§ **Required work**
Lines, not repeats, are what count: give the number of lines below that hold "License", and nothing more.

§ **Records shown**

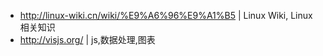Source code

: * <http://linux-wiki.cn/wiki/%E9%A6%96%E9%A1%B5> | Linux Wiki, Linux相关知识
* <http://visjs.org/> | js,数据处理,图表

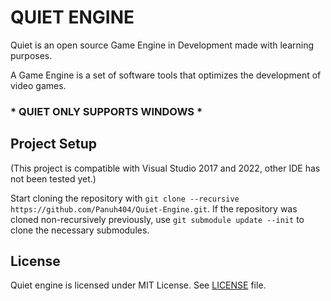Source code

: # QUIET ENGINE

 Quiet is an open source Game Engine in Development made with learning purposes.
 
 A Game Engine is a set of software tools that optimizes the development of video games.

### * QUIET ONLY SUPPORTS WINDOWS *

## Project Setup
(This project is compatible with Visual Studio 2017 and 2022, other IDE has not been tested yet.)

Start cloning the repository with `git clone --recursive https://github.com/Panuh404/Quiet-Engine.git`.
If the repository was cloned non-recursively previously, use `git submodule update --init` to clone the necessary submodules.

## License
Quiet engine is licensed under MIT License. See [LICENSE](LICENSE) file.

§ **Completed task**
2